The nightshade plant is very poisonous. The leaves and seeds contain hallucinogenic alkaloids. Ingestion leads to a dilation of the pupils, stimulation of the heart function and digestion, and increased salivation. There are also hallucinations or bad trips with self-harm. In the worst case, death occurs.

  • Height: 60 to 120 cm
  • Flowers: June to October, trumpet-like, strongly fragrant, white, purple, prickly fruits
  • Leaves: ovate, serrated edge, dark green
  • Occurrence: roadsides, meadows, gardens, debris areas

Tumbler dagger (Lolium temulentum)

The psychoactive plant contains the active ingredient temulin. Even small doses can restrict mobility. In addition, there are changes in perception, dilation of the pupils, headaches, visual disturbances, vomiting and cramps. Correctly dosed, it is used for gout and rheumatism.

  • Height: 20 to 100 cm
  • Flowers: June to July, upright spikes, winding spindle
  • Leaves: green to greyish-green, smooth, glabrous to slightly rough leaf sheaths
  • Occurrence: roadsides, grain fields

Deadly nightshade, devil's cherry (Atropa belladonna)

The nightshade plant was used as far back as the Middle Ages for the production of ointments and tinctures that increased awareness. All parts of the plant contain hallucinogenic alkaloids. Even a small dose can cause damage. In addition to dilation of the pupil, red face, rough voice and vomiting, it can lead to tearing of resin, fits of rage and unconsciousness, with high doses also to respiratory paralysis with associated death.

  • Height: 50 to 200 cm
  • Fruits: August to October, spherical berries, shiny black, sweetish taste, strongly astringent
  • Leaves: entire, oval. lanceolate, pointed, downy hairy
  • Occurrence: Gardens, forest clearings, forest edges, fallow land
Note: Belladonna is still used today in homeopathy for complaints of the bladder, stomach, gall bladder and respiratory tract.

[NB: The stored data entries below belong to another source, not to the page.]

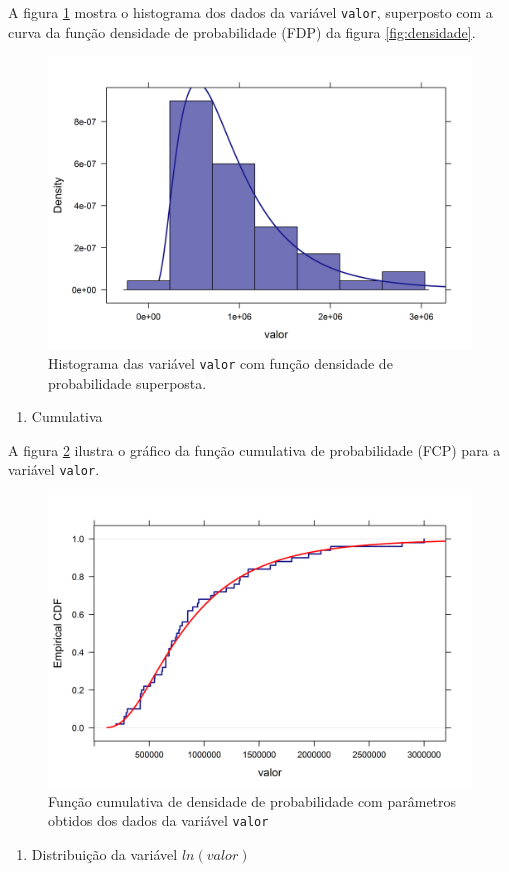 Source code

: \documentclass[a4paper]{article}
\providecommand{\tightlist}{%
  \setlength{\itemsep}{0pt}\setlength{\parskip}{0pt}}
\let\code=\texttt
\begin{document}
A figura \ref{fig:hist_densidade} mostra o histograma dos dados da
variável \texttt{valor}, superposto com a curva da função densidade de
probabilidade (FDP) da figura \ref{fig:densidade}.

\begin{figure}[H]

{\centering \includegraphics[width=0.5\linewidth]{images/hist_densidade-1} 

}

\caption{Histograma das variável \code{valor} com função densidade de probabilidade superposta.}\label{fig:hist_densidade}
\end{figure}

\begin{enumerate}
\def\labelenumi{\alph{enumi}.}
\setcounter{enumi}{2}
\tightlist
\item
  Cumulativa
\end{enumerate}

A figura \ref{fig:cdf} ilustra o gráfico da função cumulativa de
probabilidade (FCP) para a variável \texttt{valor}.

\begin{figure}[H]

{\centering \includegraphics[width=0.5\linewidth]{images/cdf-1} 

}

\caption{Função cumulativa de densidade de probabilidade com parâmetros obtidos dos dados da variável \code{valor}}\label{fig:cdf}
\end{figure}

\begin{enumerate}
\def\labelenumi{\alph{enumi}.}
\setcounter{enumi}{3}
\tightlist
\item
  Distribuição da variável \(ln(valor)\)
\end{enumerate}
\end{document}
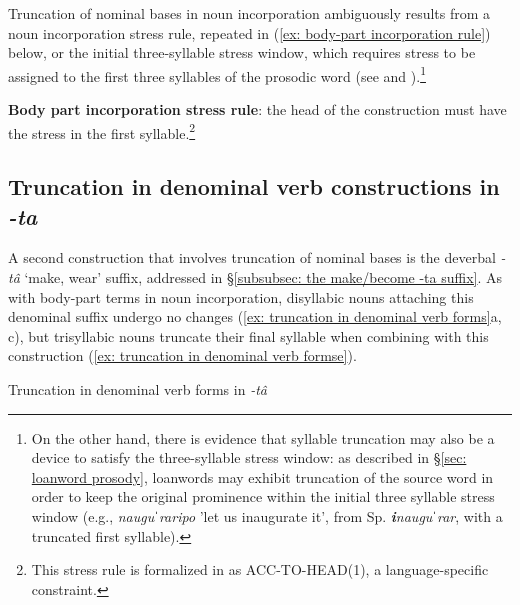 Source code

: Truncation of nominal bases in noun incorporation ambiguously results from a noun incorporation stress rule, repeated in (\ref{ex: body-part incorporation rule}) below, or the initial three-syllable stress window, which requires stress to be assigned to the first three syllables of the prosodic word (see  and ).\footnote{On the other hand, there is evidence that syllable truncation may also be a device to satisfy the three-syllable stress window: as described in §\ref{sec: loanword prosody},  loanwords may exhibit truncation of the source word in order to keep the original prominence within the initial three syllable stress window (e.g., \textit{nauguˈraripo} 'let us inaugurate it', from Sp. \textit{\textbf{i}nauguˈrar}, with a truncated first syllable).}

\ea\label{ex: body-part incorporation rule}
\textbf{Body part incorporation stress rule}: the head of the construction must have the stress in the first syllable.\footnote{This stress rule is formalized in \citet{caballero2011morphologically} as ACC-TO-HEAD(1), a language-specific constraint.}\\

\z

\subsection{Truncation in denominal verb constructions in \textit{-ta}}
\label{subsec: truncation in denominal verb constructions}

A second construction that involves truncation of nominal bases is the deverbal \textit{-tâ} `make, wear' suffix, addressed in §\ref{subsubsec: the make/become -ta suffix}. As with body-part terms in noun incorporation, disyllabic nouns attaching this denominal suffix undergo no changes (\ref{ex: truncation in denominal verb forms}a, c), but trisyllabic nouns truncate their final syllable when combining with this construction (\ref{ex: truncation in denominal verb formse}).

\ea\label{ex: truncation in denominal verb forms}
{Truncation in denominal verb forms in \textit{-tâ}}

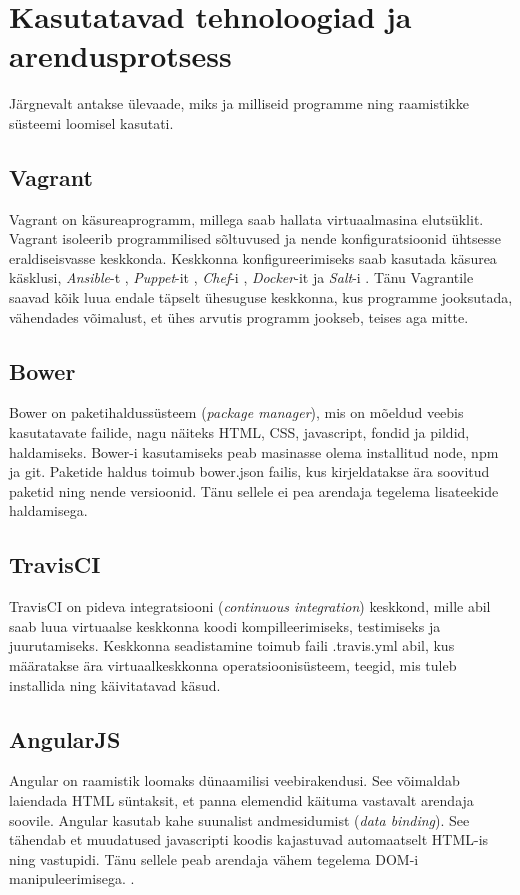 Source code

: \documentclass[a4paper,12pt]{article} %
\begin{document}
\section{Kasutatavad tehnoloogiad ja arendusprotsess}
Järgnevalt antakse ülevaade, miks ja milliseid programme ning raamistikke süsteemi loomisel kasutati.
\subsection{Vagrant}
Vagrant on käsureaprogramm, millega saab hallata virtuaalmasina elutsüklit. Vagrant isoleerib programmilised sõltuvused ja nende konfiguratsioonid ühtsesse eraldiseisvasse keskkonda. Keskkonna konfigureerimiseks saab kasutada käsurea käsklusi, \textit{Ansible}-t \cite{Ansible}, \textit{Puppet}-it \cite{Puppet}, \textit{Chef}-i \cite{Chef}, \textit{Docker}-it \cite{Docker} ja \textit{Salt}-i \cite{Salt}. Tänu Vagrantile saavad kõik luua endale täpselt ühesuguse keskkonna, kus programme jooksutada, vähendades võimalust, et ühes arvutis programm jookseb, teises aga mitte. \cite{Why_Vagrant}
\subsection{Bower}
Bower on paketihaldussüsteem (\textit{package manager}), mis on mõeldud veebis kasutatavate failide, nagu näiteks HTML, CSS, javascript, fondid ja pildid, haldamiseks. Bower-i kasutamiseks peab masinasse olema installitud node, npm ja git. Paketide haldus toimub bower.json failis, kus kirjeldatakse ära soovitud paketid ning nende versioonid. Tänu sellele ei pea arendaja tegelema lisateekide haldamisega. \cite{Bower}
\subsection{TravisCI}
TravisCI on pideva integratsiooni (\textit{continuous integration}) keskkond, mille abil saab luua virtuaalse keskkonna koodi kompilleerimiseks, testimiseks ja juurutamiseks. Keskkonna seadistamine toimub faili .travis.yml abil, kus määratakse ära virtuaalkeskkonna operatsioonisüsteem, teegid, mis tuleb installida ning käivitatavad käsud. \cite{TravisCI}
\subsection{AngularJS}
Angular on raamistik loomaks dünaamilisi veebirakendusi. See võimaldab laiendada HTML süntaksit, et panna elemendid käituma vastavalt arendaja soovile. Angular kasutab kahe suunalist andmesidumist (\textit{data binding}). See tähendab et muudatused javascripti koodis kajastuvad automaatselt HTML-is ning vastupidi. Tänu sellele peab arendaja vähem tegelema DOM-i manipuleerimisega.  \cite{AngularJS}.
\end{document}
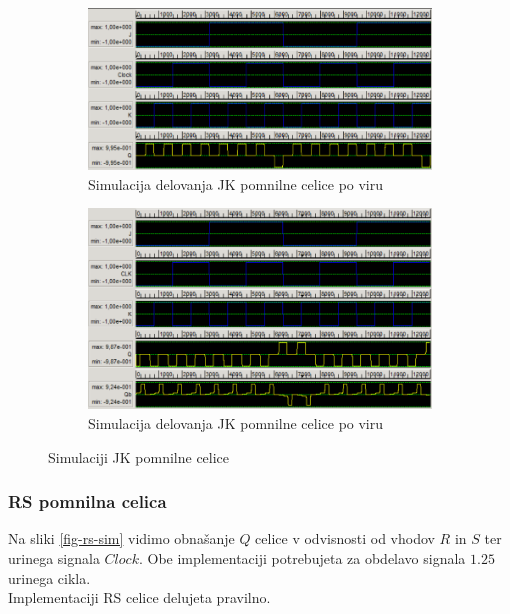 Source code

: \documentclass[a4paper, 11pt]{article}
\begin{document}
\begin{figure}[h!]
	\begin{subfigure}[b]{\textwidth}
	\includegraphics[width=\textwidth]{../img/vir_4/sim_jk.png}
	\caption{Simulacija delovanja JK pomnilne celice po viru \cite{quantum_dot}}
	\label{fig-jk-1-sim}
	\end{subfigure}
	\begin{subfigure}[b]{\textwidth}
	\includegraphics[width=\textwidth]{../img/vir_5/sim_jk.png}
	\caption{Simulacija delovanja JK pomnilne celice po viru \cite{a_novel_approach}}
	\label{fig-jk-2-sim}
	\end{subfigure}
	\caption{Simulaciji JK pomnilne celice}
	\label{fig-jk-sim}
\end{figure}

\subsubsection{RS pomnilna celica}
Na sliki \ref{fig-rs-sim} vidimo obnašanje $Q$ celice v odvisnosti od vhodov $R$ in $S$ ter urinega signala $Clock$.
Obe implementaciji potrebujeta za obdelavo signala $1.25$ urinega cikla.\\
Implementaciji RS celice delujeta pravilno.
\end{document}
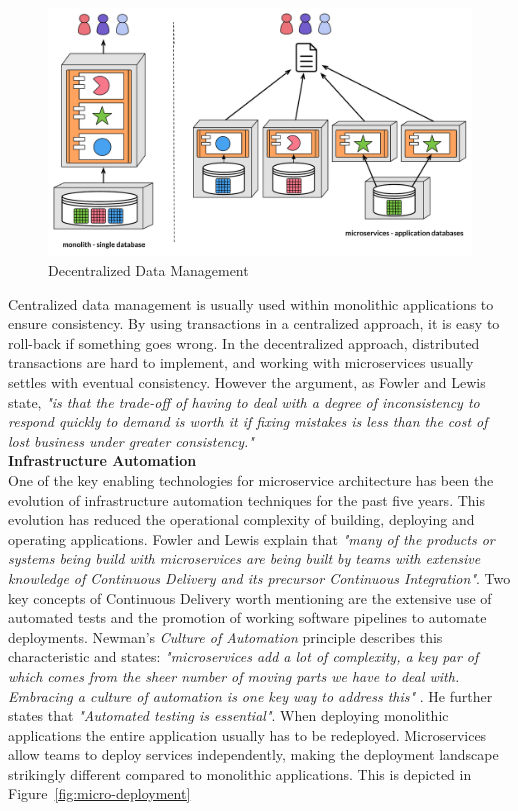 \begin{figure}[H]
    \centering
    \includegraphics[width=\textwidth]{figures/microservice_decentralised-data}
    \caption{Decentralized Data Management \cite[p. 10]{lewis2014microservices}}
    \label{fig:micro_decentralized_datamanagement}
\end{figure}

\noindent Centralized data management is usually used within monolithic applications to ensure consistency. By using transactions in a centralized approach, it is easy to roll-back if something goes wrong. In the decentralized approach, distributed transactions are hard to implement, and working with microservices usually settles with eventual consistency. However the argument, as Fowler and Lewis state, \textit{"is that the trade-off of having to deal with a degree of inconsistency to respond quickly to demand is worth it if fixing mistakes is less than the cost of lost business under greater consistency."} \cite[p. 10]{lewis2014microservices} \\


\noindent\textbf{Infrastructure Automation} \\
One of the key enabling technologies for microservice architecture has been the evolution of infrastructure automation techniques for the past five years. This evolution has reduced the operational complexity of building, deploying and operating applications. Fowler and Lewis explain that \textit{"many of the products or systems being build with microservices are being built by teams with extensive knowledge of Continuous Delivery and its precursor Continuous Integration"}\cite[p. 10]{lewis2014microservices}. Two key concepts of Continuous Delivery worth mentioning are the extensive use of automated tests and the promotion of working software pipelines to automate deployments. Newman's \textit{Culture of Automation} principle describes this characteristic and states: \textit{"microservices add a lot of complexity, a key par of which comes from the sheer number of moving parts we have to deal with. Embracing a culture of automation is one key way to address this"} \cite[p. 246]{newman2015building}. He further states that \textit{"Automated testing is essential"}. When deploying monolithic applications the entire application usually has to be redeployed. Microservices allow teams to deploy services independently, making the deployment landscape strikingly different compared to monolithic applications. This is depicted in Figure~\ref{fig:micro-deployment}

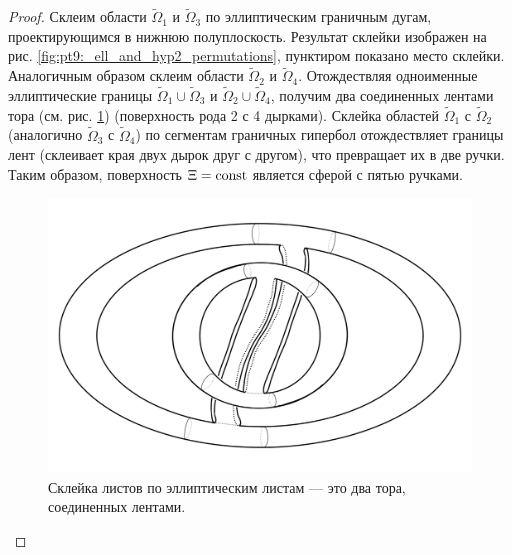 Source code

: \begin{proof}
Склеим области $\widetilde{\Omega}_1$ и $\widetilde{\Omega}_3$ по эллиптическим граничным дугам, проектирующимся в нижнюю полуплоскость. Результат склейки изображен на рис. \ref{fig:pt9:_ell_and_hyp2_permutations}, пунктиром показано место склейки.  Аналогичным образом склеим области $\widetilde{\Omega}_2$ и $\widetilde{\Omega}_4$. 
Отождествляя одноименные эллиптические границы  $\widetilde{\Omega}_1 \cup \widetilde{\Omega}_3$ и $\widetilde{\Omega}_2 \cup \widetilde{\Omega}_4$, получим два соединенных лентами тора (см. рис. \ref{fig:pt9:_ell_and_hyp2_transformations}) (поверхность рода 2 с 4 дырками). Склейка областей $\widetilde{\Omega}_1$ с $\widetilde{\Omega}_2$ (аналогично $\widetilde{\Omega}
_3$ с $\widetilde{\Omega}_4$) по сегментам граничных гипербол отождествляет границы лент (склеивает края двух дырок друг с другом), что превращает их в две ручки. Таким образом, поверхность $\Xi=\mathrm{const}$ является сферой с пятью ручками.
\begin{figure}[!ht]
\centering
\includegraphics[scale=0.08]{images/section2/ell_and_hyp2_transformations.pdf}
    \caption{Склейка листов по эллиптическим листам --- это два тора, соединенных лентами.}
    \label{fig:pt9:_ell_and_hyp2_transformations}
\end{figure}
\end{proof}

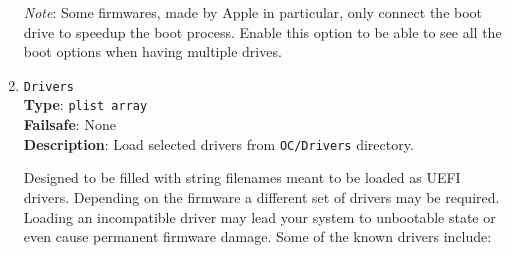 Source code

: \documentclass[]{article}
\begin{document}
\begin{enumerate}
  \emph{Note}: Some firmwares, made by Apple in particular, only connect the boot
  drive to speedup the boot process. Enable this option to be able to see all the
  boot options when having multiple drives.

\item
  \texttt{Drivers}\\
  \textbf{Type}: \texttt{plist\ array}\\
  \textbf{Failsafe}: None\\
  \textbf{Description}: Load selected drivers from \texttt{OC/Drivers}
  directory.

  Designed to be filled with string filenames meant to be loaded as UEFI
  drivers. Depending on the firmware a different set of drivers may be required.
  Loading an incompatible driver may lead your system to unbootable state or
  even cause permanent firmware damage. Some of the known drivers include:


\end{enumerate}
\end{document}
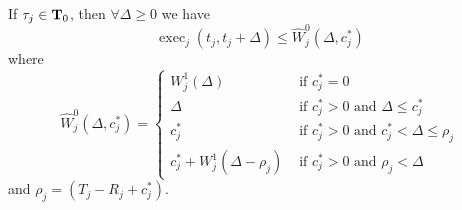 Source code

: \begin{Lemma}
\label{lemma:Wj0-exact}
If $\tau_j \in {\bf T}_0$, then $\forall \Delta \geq 0$ we have 
\[
\operatorname{exec}_j(t_j, t_j+\Delta) \leq \widehat{W}_j^0(\Delta, c_j^*) 
\]
where 
{\footnotesize \begin{equation}
    \label{eq:execution-case2-precise}
    \widehat{W}_j^0(\Delta, c_j^*)=
    \begin{cases}
      W_j^1(\Delta) & \mbox{ if } c_j^* = 0\\
      \Delta & \mbox{ if } c_j^* > 0 \mbox{ and } \Delta \leq  c_j^*\\
      c_j^* & \mbox{ if } c_j^* > 0 \mbox{ and } c_j^* < \Delta \leq  \rho_j\\
      c_j^* + W_j^1(\Delta-\rho_j) & \mbox{ if } c_j^* > 0 \mbox{ and } \rho_j < \Delta
    \end{cases}
  \end{equation}}
  and
  $\rho_j = (T_j-R_j +  c_j^*)$.
\end{Lemma}
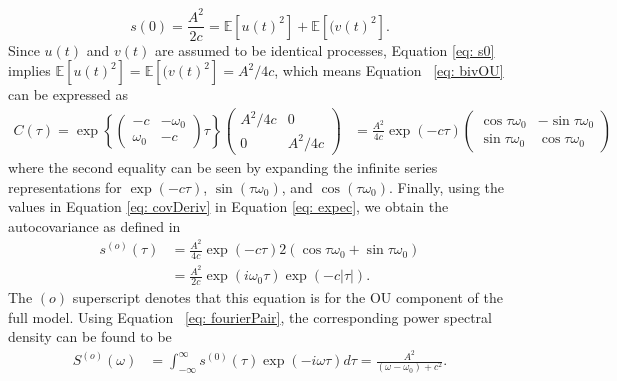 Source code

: \documentclass{stat572Style}
\begin{document}
\begin{equation}
\label{eq: s0}
s(0) = \frac{A^{2}}{2c} =  \mathbb{E}[u(t)^{2}] + \mathbb{E}[(v(t)^{2}]. 
\end{equation}
Since $u(t)$ and $v(t)$ are assumed to be identical processes, Equation \ref{eq: s0} implies $\mathbb{E}[u(t)^{2}] =\mathbb{E}[(v(t)^{2}] = A^{2}/4c$, which means Equation ~\ref{eq: bivOU} can be expressed as 
\begin{align}
\label{eq: covDeriv}
 C(\tau) =  \exp \left\{ \left( \begin{array}{cc} -c & -\omega_{0} \\ \omega_{0} & -c \end{array} \right)\tau \right\} \left( \begin{array}{cc} A^{2}/4c & 0 \\ 0 & A^{2}/4c \end{array} \right)  &= 
\frac{A^{2}}{4c} \exp (-c \tau) \left( \begin{array}{cc} \cos \tau \omega_{0} & - \sin \tau \omega_{0} \\ \sin \tau \omega_{0} & \cos \tau \omega_{0}  \end{array} \right) 
\end{align}
where the second equality can be seen by expanding the infinite series representations for $\exp(-c \tau)$, $\sin(\tau \omega_{0})$, and $\cos( \tau \omega_{0})$. 
Finally, using the values in Equation \ref{eq: covDeriv} in Equation \ref{eq: expec}, we obtain the autocovariance  as defined in \citet{Sykulski2016}
\begin{align}
\label{eq: ouAC} \nonumber
s^{(o)}(\tau) & = \frac{A^{2}}{4c} \exp(-c\tau) 2(\cos \tau \omega_{0} + \sin \tau \omega_{0}) \\
&= \frac{A^{2}}{2c} \exp(i \omega_{0}\tau) \exp(-c|\tau|).
\end{align}
 The $(o)$ superscript denotes that this equation is for the OU component of the full model. Using Equation ~\ref{eq: fourierPair}, the corresponding power spectral density can be found to be\begin{align}
\label{eq:ouPSD}
S^{(o)}(\omega) &=  \int_{-\infty}^{\infty} s^{(0)}(\tau) \exp (-i \omega \tau) d \tau = \frac{A^{2}}{(\omega - \omega_{0}) + c^{2}}. 
\end{align}
\end{document}
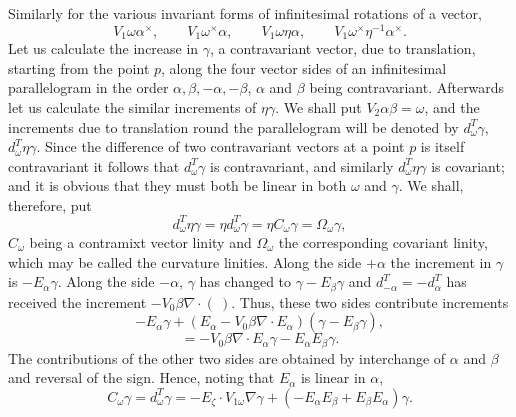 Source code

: \documentclass[11pt]{article}
\begin{document}
\indent Similarly for the various invariant forms of infinitesimal rotations of a vector,
\[
V_1\omega\alpha^\times,\qquad V_1\omega^\times\alpha,\qquad V_1\omega\eta\alpha,\qquad V_1\omega^\times\eta^{-1}\alpha^\times.
\]
Let us calculate the increase in $\gamma$, a contravariant vector, due to translation, starting from the point $p$, along the four vector sides of an infinitesimal parallelogram in the order $\alpha,\beta,-\alpha,-\beta$, $\alpha$ and $\beta$ being contravariant. Afterwards let us calculate the similar increments of $\eta\gamma$. We shall put $V_2\alpha\beta=\omega$, and the increments due to translation round the parallelogram will be denoted by $d_\omega^T\gamma$, $d_\omega^T\eta\gamma$. Since the difference of two contravariant vectors at a point $p$ is itself contravariant it follows that $d_\omega^T\gamma$ is contravariant, and similarly $d_\omega^T\eta\gamma$ is covariant; and it is obvious that they must both be linear in both $\omega$ and $\gamma$. We shall, therefore, put
\begin{equation}d_\omega^T\eta\gamma=\eta d_\omega^T\gamma=\eta C_\omega\gamma=\Omega_\omega\gamma,\tag{3}\end{equation}
$C_\omega$ being a contramixt vector linity and $\Omega_\omega$ the corresponding covariant linity, which may be called the curvature linities. Along the side $+\alpha$ the increment in $\gamma$ is $-E_\alpha\gamma$. Along the side $-\alpha$, $\gamma$ has changed to $\gamma-E_\beta\gamma$ and $d_{-\alpha}^T=-d_\alpha^T$ has received the increment $-V_0\beta\nabla\mathbin{\cdot}(\ )$. Thus, these two sides contribute increments
\[
-E_\alpha\gamma+(E_\alpha-V_0\beta\nabla\mathbin{\cdot}E_\alpha)(\gamma-E_\beta\gamma),
\]
\[
=-V_0\beta\nabla\mathbin{\cdot}E_\alpha\gamma-E_\alpha E_\beta\gamma.
\]
The contributions of the other two sides are obtained by interchange of $\alpha$ and $\beta$ and reversal of the sign. Hence, noting that $E_\alpha$ is linear in $\alpha$,
\begin{equation}C_\omega\gamma=d_\omega^T\gamma=-E_\zeta\mathbin{\cdot}V_{1\omega}\nabla\gamma+(-E_\alpha E_\beta+E_\beta E_\alpha)\gamma.\tag{4}\end{equation}
\indent [Since $d_\alpha^A=d_\alpha^0-d_\alpha^T$, and since $d_\alpha^0$ taken round the parallelogram produces zero we get that $C_\omega\tau=\tau_{\alpha\beta}-\tau_{\beta\alpha}$ which shows that absolute differentiations in different directions are not commutative.]
\end{document}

frequently asked Questions

Are such psychoactive plants banned in gardens?

No, they are not generally prohibited. However, one should not treat these plants recklessly and refrain from consuming them or trying on oneself in any case.

What should be done in the event of poisoning by psychoactive plants?

It is important to keep calm, do not panic. In addition to the poison control center, the emergency doctor must be called at the same time. If possible, keep the remains of the plants.